La giuria presieduta da Juliette Binoche ha premiato i film migliori (forse tralasciando qualcosa, come il film mongolo Ondog), Synonyms di Lapid, Grace a Dieu di Ozon (Gran premio della giuria), I was zuhause, aber di Schanelec (miglior regia), il doppio premio, attore e attrice protagonisti a So Long My Son il film di Wang Xiaoshuai (molto piaciuto alla critica) arrivato alla fine (quando decisamente si sono viste le proposte migliori), che nell’intimità infelice di una famiglia, una coppia che ha perduto il figlio, fa scorrere trent’anni di storia della Cina, tra Rivoluzione culturale e capitalismo del presente, tra illusioni disattese, gesti individuali, trasformazioni sociali che sfuggono a chi le vive.

Un «verdetto» pieno di equilibrio e sintonizzato – nei premi a due registe donne, Angela Schanelec e Nora Fingscheidt (premio Alfred Bauer)– coi propositi della Berlinale che quest’anno della parità di gender ha fatto uno dei suoi punti fermi sin dall’inizio. Non solo: entrambe le registe sono tedesche, una, Fingscheidt, all’opera prima, System Crasher, il ritratto di una ragazzina che manda in tilt il sistema sociale tedesco, quasi una rivincita Kosslick verso le critiche di non sostenere abbastanza il cinema nazionale più indipendente.

La Berlinale numero 69 finisce così, tra commozione – il saluto dopo quasi vent’anni del direttore uscente Dieter Kosslick, appunto – e rimpianti, quello della giuria di non aver potuto vedere il nuovo film di Zhang Yimou, cancellato dal programma (era previsto in concorso) all’ultimo momento. L’Italia porta a casa il premio alla sceneggiatura (a Giovannesi, Saviano e Maurizio Braucci) per La paranza dei bambini di Claudio Giovannesi (già in sala) che sembra anche un po’ un premio a Saviano – autore del romanzo su cui si basa il film – il quale lo ha dedicato alle Ong che salvano le vite nel Mediterraneo. E ha poi aggiunto: «Raccontare la verità nel nostro Paese è diventato molto difficile».

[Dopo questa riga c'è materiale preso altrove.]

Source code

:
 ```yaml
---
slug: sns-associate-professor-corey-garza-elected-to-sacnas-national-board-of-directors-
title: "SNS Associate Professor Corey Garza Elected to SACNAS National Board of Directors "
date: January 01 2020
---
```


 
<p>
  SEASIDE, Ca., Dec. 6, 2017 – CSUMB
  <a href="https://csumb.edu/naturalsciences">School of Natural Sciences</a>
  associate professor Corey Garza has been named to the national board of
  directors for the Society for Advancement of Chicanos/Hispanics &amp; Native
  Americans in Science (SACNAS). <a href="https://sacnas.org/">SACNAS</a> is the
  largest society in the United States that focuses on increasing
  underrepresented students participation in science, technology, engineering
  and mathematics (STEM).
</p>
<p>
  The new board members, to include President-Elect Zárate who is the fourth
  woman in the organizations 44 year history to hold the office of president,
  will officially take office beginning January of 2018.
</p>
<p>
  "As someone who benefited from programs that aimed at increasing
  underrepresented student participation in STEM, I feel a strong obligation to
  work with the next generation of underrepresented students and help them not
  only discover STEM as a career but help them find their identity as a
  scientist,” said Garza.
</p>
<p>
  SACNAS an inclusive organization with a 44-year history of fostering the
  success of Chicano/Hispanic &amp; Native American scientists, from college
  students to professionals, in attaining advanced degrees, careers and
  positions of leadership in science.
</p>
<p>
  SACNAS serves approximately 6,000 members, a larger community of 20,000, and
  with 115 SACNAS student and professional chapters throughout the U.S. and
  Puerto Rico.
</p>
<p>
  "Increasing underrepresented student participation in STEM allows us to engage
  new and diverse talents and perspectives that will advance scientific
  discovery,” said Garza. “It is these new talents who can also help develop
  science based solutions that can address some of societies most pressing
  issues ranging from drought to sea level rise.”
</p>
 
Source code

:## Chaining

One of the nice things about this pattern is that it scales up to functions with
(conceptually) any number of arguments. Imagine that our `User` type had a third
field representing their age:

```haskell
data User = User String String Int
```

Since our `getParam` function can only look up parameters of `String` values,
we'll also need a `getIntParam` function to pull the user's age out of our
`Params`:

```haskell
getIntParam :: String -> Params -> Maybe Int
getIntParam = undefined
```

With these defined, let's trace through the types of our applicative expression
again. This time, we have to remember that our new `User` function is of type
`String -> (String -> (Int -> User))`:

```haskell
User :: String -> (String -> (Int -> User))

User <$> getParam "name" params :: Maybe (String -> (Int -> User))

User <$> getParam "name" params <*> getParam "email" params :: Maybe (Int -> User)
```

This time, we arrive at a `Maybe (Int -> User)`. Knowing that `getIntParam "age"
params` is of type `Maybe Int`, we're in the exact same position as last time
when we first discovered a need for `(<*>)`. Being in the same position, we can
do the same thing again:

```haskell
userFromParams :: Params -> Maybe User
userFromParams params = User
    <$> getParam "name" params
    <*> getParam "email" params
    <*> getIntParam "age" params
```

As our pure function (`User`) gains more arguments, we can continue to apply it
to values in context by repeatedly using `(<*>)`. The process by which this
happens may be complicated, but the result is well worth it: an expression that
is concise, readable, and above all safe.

Orso d’oro dunque al bel film di Lapid, regista israeliano legato alla Francia, la cui autobiografia balena qua e là tra le righe, e nei vagabondaggi del protagonista, un ragazzo israeliano deciso a rompere radicalmente col proprio Paese fino rifiutarne la lingua parlando solo francese. Rimasto nudo nelle prime scene per un furto, si «riveste» metaforicamente (e concretamente) con gli abiti ragalati da una coppia borghesissima installata al piano di sopra. Lui vorrebbe scrivere, ma non ha l’ispirazione, mentre Yoav – questo il nome del protagonista – è pieno di storie: mitiche, narrate dai genitori, vissute, immaginate.

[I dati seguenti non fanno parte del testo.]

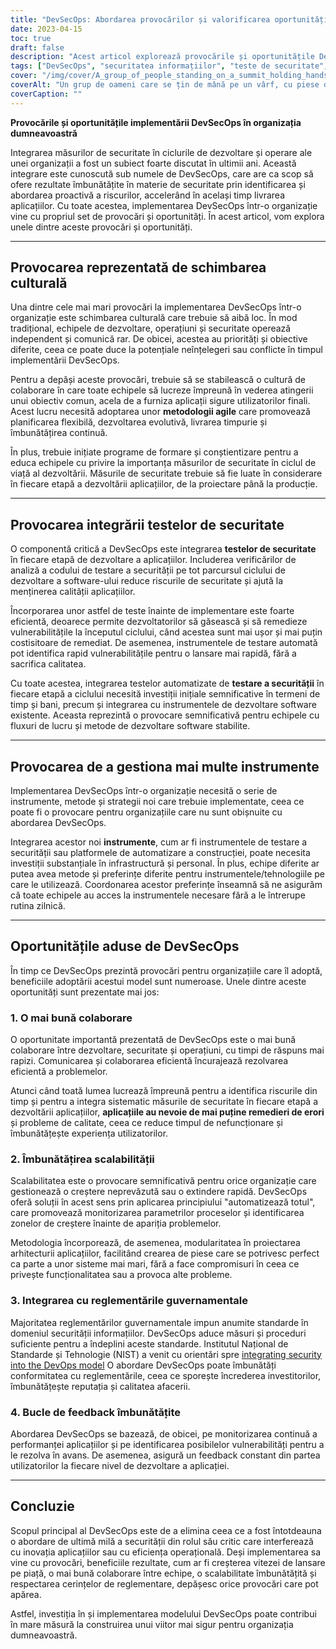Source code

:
 ```yaml
---
title: "DevSecOps: Abordarea provocărilor și valorificarea oportunităților."
date: 2023-04-15
toc: true
draft: false
description: "Acest articol explorează provocările și oportunitățile DevSecOps în organizații, inclusiv o mai bună colaborare, o mai bună scalabilitate, integrarea cu reglementările guvernamentale și multe altele."
tags: ["DevSecOps", "securitatea informațiilor", "teste de securitate", "metodologii agile", "colaborare", "reglementări guvernamentale", "automatizare", "dezvoltarea aplicațiilor", "scalabilitate", "monitorizare continuă", "Orientările NIST", "bucle de feedback", "modularitate", "vulnerabilități", "asigurarea calității", "securitate cibernetică", "Infrastructura IT", "instrumente de dezvoltare software", "gestionarea riscurilor"]
cover: "/img/cover/A_group_of_people_standing_on_a_summit_holding_hands.png"
coverAlt: "Un grup de oameni care se țin de mână pe un vârf, cu piese de puzzle care se potrivesc în prim-plan."
coverCaption: ""
---
```


**Provocările și oportunitățile implementării DevSecOps în organizația dumneavoastră**

Integrarea măsurilor de securitate în ciclurile de dezvoltare și operare ale unei organizații a fost un subiect foarte discutat în ultimii ani. Această integrare este cunoscută sub numele de DevSecOps, care are ca scop să ofere rezultate îmbunătățite în materie de securitate prin identificarea și abordarea proactivă a riscurilor, accelerând în același timp livrarea aplicațiilor. Cu toate acestea, implementarea DevSecOps într-o organizație vine cu propriul set de provocări și oportunități. În acest articol, vom explora unele dintre aceste provocări și oportunități.

______

## Provocarea reprezentată de schimbarea culturală

Una dintre cele mai mari provocări la implementarea DevSecOps într-o organizație este schimbarea culturală care trebuie să aibă loc. În mod tradițional, echipele de dezvoltare, operațiuni și securitate operează independent și comunică rar. De obicei, acestea au priorități și obiective diferite, ceea ce poate duce la potențiale neînțelegeri sau conflicte în timpul implementării DevSecOps.

Pentru a depăși aceste provocări, trebuie să se stabilească o cultură de colaborare în care toate echipele să lucreze împreună în vederea atingerii unui obiectiv comun, acela de a furniza aplicații sigure utilizatorilor finali. Acest lucru necesită adoptarea unor **metodologii agile** care promovează planificarea flexibilă, dezvoltarea evolutivă, livrarea timpurie și îmbunătățirea continuă.

În plus, trebuie inițiate programe de formare și conștientizare pentru a educa echipele cu privire la importanța măsurilor de securitate în ciclul de viață al dezvoltării. Măsurile de securitate trebuie să fie luate în considerare în fiecare etapă a dezvoltării aplicațiilor, de la proiectare până la producție.

______

## Provocarea integrării testelor de securitate

O componentă critică a DevSecOps este integrarea **testelor de securitate** în fiecare etapă de dezvoltare a aplicațiilor. Includerea verificărilor de analiză a codului de testare a securității pe tot parcursul ciclului de dezvoltare a software-ului reduce riscurile de securitate și ajută la menținerea calității aplicațiilor.

Încorporarea unor astfel de teste înainte de implementare este foarte eficientă, deoarece permite dezvoltatorilor să găsească și să remedieze vulnerabilitățile la începutul ciclului, când acestea sunt mai ușor și mai puțin costisitoare de remediat. De asemenea, instrumentele de testare automată pot identifica rapid vulnerabilitățile pentru o lansare mai rapidă, fără a sacrifica calitatea.

Cu toate acestea, integrarea testelor automatizate de **testare a securității** în fiecare etapă a ciclului necesită investiții inițiale semnificative în termeni de timp și bani, precum și integrarea cu instrumentele de dezvoltare software existente. Aceasta reprezintă o provocare semnificativă pentru echipele cu fluxuri de lucru și metode de dezvoltare software stabilite.

______

## Provocarea de a gestiona mai multe instrumente

Implementarea DevSecOps într-o organizație necesită o serie de instrumente, metode și strategii noi care trebuie implementate, ceea ce poate fi o provocare pentru organizațiile care nu sunt obișnuite cu abordarea DevSecOps.

Integrarea acestor noi **instrumente**, cum ar fi instrumentele de testare a securității sau platformele de automatizare a construcției, poate necesita investiții substanțiale în infrastructură și personal. În plus, echipe diferite ar putea avea metode și preferințe diferite pentru instrumentele/tehnologiile pe care le utilizează. Coordonarea acestor preferințe înseamnă să ne asigurăm că toate echipele au acces la instrumentele necesare fără a le întrerupe rutina zilnică.

______

## Oportunitățile aduse de DevSecOps

În timp ce DevSecOps prezintă provocări pentru organizațiile care îl adoptă, beneficiile adoptării acestui model sunt numeroase. Unele dintre aceste oportunități sunt prezentate mai jos:

### 1. O mai bună colaborare

O oportunitate importantă prezentată de DevSecOps este o mai bună colaborare între dezvoltare, securitate și operațiuni, cu timpi de răspuns mai rapizi. Comunicarea și colaborarea eficientă încurajează rezolvarea eficientă a problemelor.

Atunci când toată lumea lucrează împreună pentru a identifica riscurile din timp și pentru a integra sistematic măsurile de securitate în fiecare etapă a dezvoltării aplicațiilor, **aplicațiile au nevoie de mai puține remedieri de erori** și probleme de calitate, ceea ce reduce timpul de nefuncționare și îmbunătățește experiența utilizatorilor.

### 2. Îmbunătățirea scalabilității

Scalabilitatea este o provocare semnificativă pentru orice organizație care gestionează o creștere neprevăzută sau o extindere rapidă. DevSecOps oferă soluții în acest sens prin aplicarea principiului "automatizează totul", care promovează monitorizarea parametrilor proceselor și identificarea zonelor de creștere înainte de apariția problemelor.

Metodologia încorporează, de asemenea, modularitatea în proiectarea arhitecturii aplicațiilor, facilitând crearea de piese care se potrivesc perfect ca parte a unor sisteme mai mari, fără a face compromisuri în ceea ce privește funcționalitatea sau a provoca alte probleme.

### 3. Integrarea cu reglementările guvernamentale

Majoritatea reglementărilor guvernamentale impun anumite standarde în domeniul securității informațiilor. DevSecOps aduce măsuri și proceduri suficiente pentru a îndeplini aceste standarde. Institutul Național de Standarde și Tehnologie (NIST) a venit cu orientări spre [integrating security into the DevOps model](https://csrc.nist.gov/Projects/devsecops) O abordare DevSecOps poate îmbunătăți conformitatea cu reglementările, ceea ce sporește încrederea investitorilor, îmbunătățește reputația și calitatea afacerii.

### 4. Bucle de feedback îmbunătățite

Abordarea DevSecOps se bazează, de obicei, pe monitorizarea continuă a performanței aplicațiilor și pe identificarea posibilelor vulnerabilități pentru a le rezolva în avans. De asemenea, asigură un feedback constant din partea utilizatorilor la fiecare nivel de dezvoltare a aplicației.

______

## Concluzie

Scopul principal al DevSecOps este de a elimina ceea ce a fost întotdeauna o abordare de ultimă milă a securității din rolul său critic care interferează cu inovația aplicațiilor sau cu eficiența operațională. Deși implementarea sa vine cu provocări, beneficiile rezultate, cum ar fi creșterea vitezei de lansare pe piață, o mai bună colaborare între echipe, o scalabilitate îmbunătățită și respectarea cerințelor de reglementare, depășesc orice provocări care pot apărea.

Astfel, investiția în și implementarea modelului DevSecOps poate contribui în mare măsură la construirea unui viitor mai sigur pentru organizația dumneavoastră.
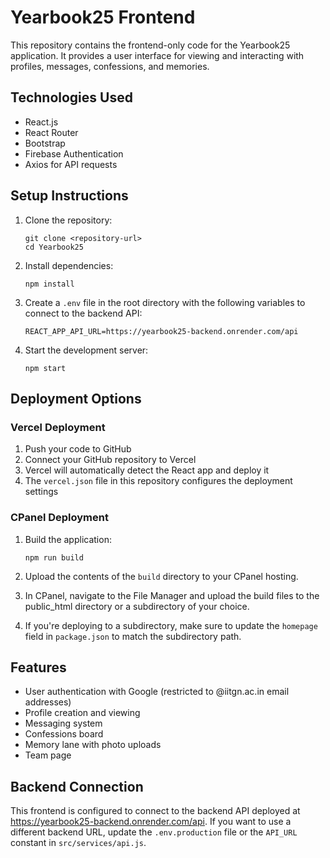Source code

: # Yearbook25 Frontend

This repository contains the frontend-only code for the Yearbook25 application. It provides a user interface for viewing and interacting with profiles, messages, confessions, and memories.

## Technologies Used

- React.js
- React Router
- Bootstrap
- Firebase Authentication
- Axios for API requests

## Setup Instructions

1. Clone the repository:
   ```
   git clone <repository-url>
   cd Yearbook25
   ```

2. Install dependencies:
   ```
   npm install
   ```

3. Create a `.env` file in the root directory with the following variables to connect to the backend API:
   ```
   REACT_APP_API_URL=https://yearbook25-backend.onrender.com/api
   ```

4. Start the development server:
   ```
   npm start
   ```

## Deployment Options

### Vercel Deployment

1. Push your code to GitHub
2. Connect your GitHub repository to Vercel
3. Vercel will automatically detect the React app and deploy it
4. The `vercel.json` file in this repository configures the deployment settings

### CPanel Deployment

1. Build the application:
   ```
   npm run build
   ```

2. Upload the contents of the `build` directory to your CPanel hosting.

3. In CPanel, navigate to the File Manager and upload the build files to the public_html directory or a subdirectory of your choice.

4. If you're deploying to a subdirectory, make sure to update the `homepage` field in `package.json` to match the subdirectory path.

## Features

- User authentication with Google (restricted to @iitgn.ac.in email addresses)
- Profile creation and viewing
- Messaging system
- Confessions board
- Memory lane with photo uploads
- Team page

## Backend Connection

This frontend is configured to connect to the backend API deployed at https://yearbook25-backend.onrender.com/api. If you want to use a different backend URL, update the `.env.production` file or the `API_URL` constant in `src/services/api.js`.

La sua lingua di adozione però è composta dal vocabolario, le parole mancano di «esperienza»: di cosa è sinonimo la parola «ebreo» ? E di cosa stato, democrazia, pace, rabbia? Nella sua determinazione il ragazzo pensa a un paese immaginario che non esiste più, che non risponde all’immagine che ha di sé scivolando come il resto del nostro mondo in un nuovo autoritarismo. È un film politico Synonyms, nel modo in cui si confronta con il contemporaneo, nella sua ricerca di una forma che al di là del soggetto ne sappia cogliere le dissonanze.

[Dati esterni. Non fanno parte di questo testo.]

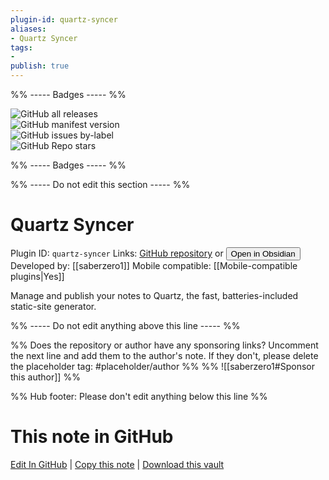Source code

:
 ```yaml
---
plugin-id: quartz-syncer
aliases:
- Quartz Syncer
tags: 
- 
publish: true
---
```


%% ----- Badges ----- %%

![GitHub all releases](https://img.shields.io/github/downloads/saberzero1/quartz-syncer/total?color=573E7A&logo=github&style=for-the-badge)   
![GitHub manifest version](https://img.shields.io/github/manifest-json/v/saberzero1/quartz-syncer?color=573E7A&logo=github&style=for-the-badge)   
![GitHub issues by-label](https://img.shields.io/github/issues/saberzero1/quartz-syncer/help%20wanted?color=573E7A&logo=github&style=for-the-badge)   
![GitHub Repo stars](https://img.shields.io/github/stars/saberzero1/quartz-syncer?color=573E7A&logo=github&style=for-the-badge)

%% ----- Badges ----- %%

%% ----- Do not edit this section ----- %%

# Quartz Syncer

Plugin ID: `quartz-syncer`
Links: [GitHub repository](https://github.com/saberzero1/quartz-syncer) or [<button id=HH>Open in Obsidian</button>](obsidian://show-plugin?id=quartz-syncer)
Developed by: [[saberzero1]]
Mobile compatible: [[Mobile-compatible plugins|Yes]]

Manage and publish your notes to Quartz, the fast, batteries-included static-site generator.

%% ----- Do not edit anything above this line ----- %% 

%% Does the repository or author have any sponsoring links? Uncomment the next line and add them to the author's note. If they don't, please delete the placeholder tag: #placeholder/author %%
%% ![[saberzero1#Sponsor this author]] %%

%% Hub footer: Please don't edit anything below this line %%

# This note in GitHub

<span class="git-footer">[Edit In GitHub](https://github.dev/obsidian-community/obsidian-hub/blob/main/02%20-%20Community%20Expansions/02.05%20All%20Community%20Expansions/Plugins/quartz-syncer.md "git-hub-edit-note") | [Copy this note](https://raw.githubusercontent.com/obsidian-community/obsidian-hub/main/02%20-%20Community%20Expansions/02.05%20All%20Community%20Expansions/Plugins/quartz-syncer.md "git-hub-copy-note") | [Download this vault](https://github.com/obsidian-community/obsidian-hub/archive/refs/heads/main.zip "git-hub-download-vault") </span>
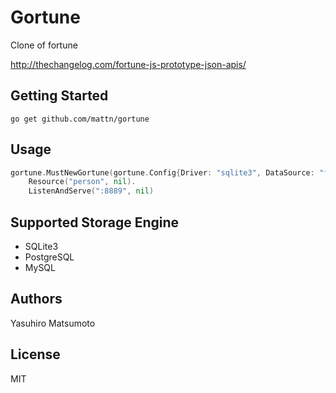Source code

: # Gortune

Clone of fortune

http://thechangelog.com/fortune-js-prototype-json-apis/

## Getting Started

    go get github.com/mattn/gortune

## Usage

```go
gortune.MustNewGortune(gortune.Config{Driver: "sqlite3", DataSource: "foo.db"}).
    Resource("person", nil).
    ListenAndServe(":8889", nil)
```

## Supported Storage Engine

* SQLite3
* PostgreSQL
* MySQL

## Authors

Yasuhiro Matsumoto

## License

MIT
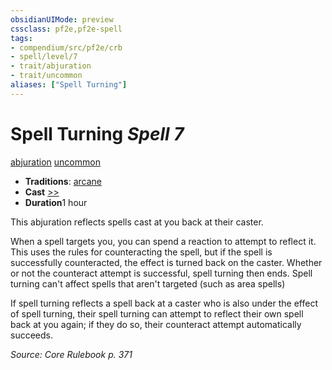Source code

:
 ```yaml
---
obsidianUIMode: preview
cssclass: pf2e,pf2e-spell
tags:
- compendium/src/pf2e/crb
- spell/level/7
- trait/abjuration
- trait/uncommon
aliases: ["Spell Turning"]
---
```

# Spell Turning *Spell 7*   
[abjuration](../../rules/traits/abjuration.md)  [uncommon](../../rules/traits/uncommon.md)  

- **Traditions**: [arcane](../../rules/traits/arcane.md)
- **Cast** [>>](../../rules/core-rulebook/chapter-9-playing-the-game.md#Actions "Two-Action") 
- **Duration**1 hour

This abjuration reflects spells cast at you back at their caster.

When a spell targets you, you can spend a reaction to attempt to reflect it. This uses the rules for counteracting the spell, but if the spell is successfully counteracted, the effect is turned back on the caster. Whether or not the counteract attempt is successful, spell turning then ends. Spell turning can't affect spells that aren't targeted (such as area spells)

If spell turning reflects a spell back at a caster who is also under the effect of spell turning, their spell turning can attempt to reflect their own spell back at you again; if they do so, their counteract attempt automatically succeeds.

*Source: Core Rulebook p. 371*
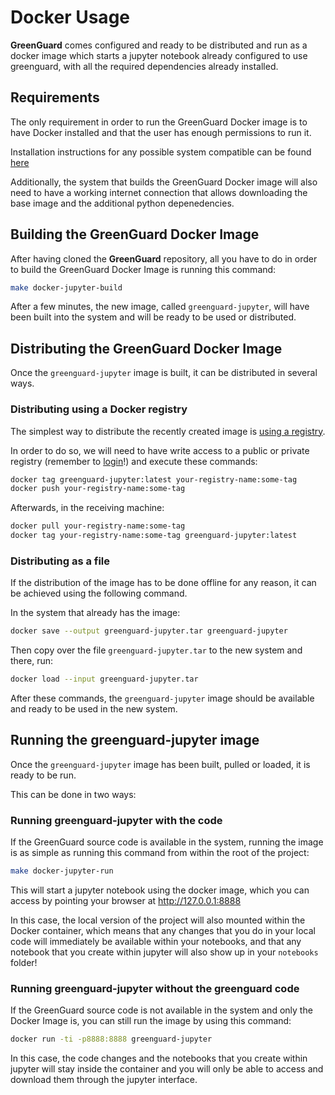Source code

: # Docker Usage

**GreenGuard** comes configured and ready to be distributed and run as a docker image which starts
a jupyter notebook already configured to use greenguard, with all the required dependencies already
installed.

## Requirements

The only requirement in order to run the GreenGuard Docker image is to have Docker installed and
that the user has enough permissions to run it.

Installation instructions for any possible system compatible can be found [here](https://docs.docker.com/install/)

Additionally, the system that builds the GreenGuard Docker image will also need to have a working
internet connection that allows downloading the base image and the additional python depenedencies.

## Building the GreenGuard Docker Image

After having cloned the **GreenGuard** repository, all you have to do in order to build the GreenGuard Docker
Image is running this command:

```bash
make docker-jupyter-build
```

After a few minutes, the new image, called `greenguard-jupyter`, will have been built into the system
and will be ready to be used or distributed.

## Distributing the GreenGuard Docker Image

Once the `greenguard-jupyter` image is built, it can be distributed in several ways.

### Distributing using a Docker registry

The simplest way to distribute the recently created image is [using a registry](https://docs.docker.com/registry/).

In order to do so, we will need to have write access to a public or private registry (remember to
[login](https://docs.docker.com/engine/reference/commandline/login/)!) and execute these commands:

```bash
docker tag greenguard-jupyter:latest your-registry-name:some-tag
docker push your-registry-name:some-tag
```

Afterwards, in the receiving machine:

```bash
docker pull your-registry-name:some-tag
docker tag your-registry-name:some-tag greenguard-jupyter:latest
```

### Distributing as a file

If the distribution of the image has to be done offline for any reason, it can be achieved
using the following command.

In the system that already has the image:

```bash
docker save --output greenguard-jupyter.tar greenguard-jupyter
```

Then copy over the file `greenguard-jupyter.tar` to the new system and there, run:

```bash
docker load --input greenguard-jupyter.tar
```

After these commands, the `greenguard-jupyter` image should be available and ready to be used in the
new system.


## Running the greenguard-jupyter image

Once the `greenguard-jupyter` image has been built, pulled or loaded, it is ready to be run.

This can be done in two ways:

### Running greenguard-jupyter with the code

If the GreenGuard source code is available in the system, running the image is as simple as running
this command from within the root of the project:

```bash
make docker-jupyter-run
```

This will start a jupyter notebook using the docker image, which you can access by pointing your
browser at http://127.0.0.1:8888

In this case, the local version of the project will also mounted within the Docker container,
which means that any changes that you do in your local code will immediately be available
within your notebooks, and that any notebook that you create within jupyter will also show
up in your `notebooks` folder!

### Running greenguard-jupyter without the greenguard code

If the GreenGuard source code is not available in the system and only the Docker Image is, you can
still run the image by using this command:

```bash
docker run -ti -p8888:8888 greenguard-jupyter
```

In this case, the code changes and the notebooks that you create within jupyter will stay
inside the container and you will only be able to access and download them through the
jupyter interface.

Una caratteristica questa comune agli altri film premiati – con la sola eccezione di System Crasher, molto più convenzionale e sostenuto dall’incontrollabile energia della piccola attrice protagonista. E più in generale alla selezione berlinese che predilige – in sintonia col proprio pubblico – i temi «forti» e ben riconoscibili. La differenza è che tutti questi film, sia che parlino di pedofilia nella chiesa (Ozon) che di ragazzini di camorra (Giovannesi) o di nevrosi e spaesamenti del presente (Schanelec) interrogano le proprie immagini su come raccontare la realtà, lavorano sul cinema e sulle sue potenzialità. Guardano nel profondo, oltre le superfici.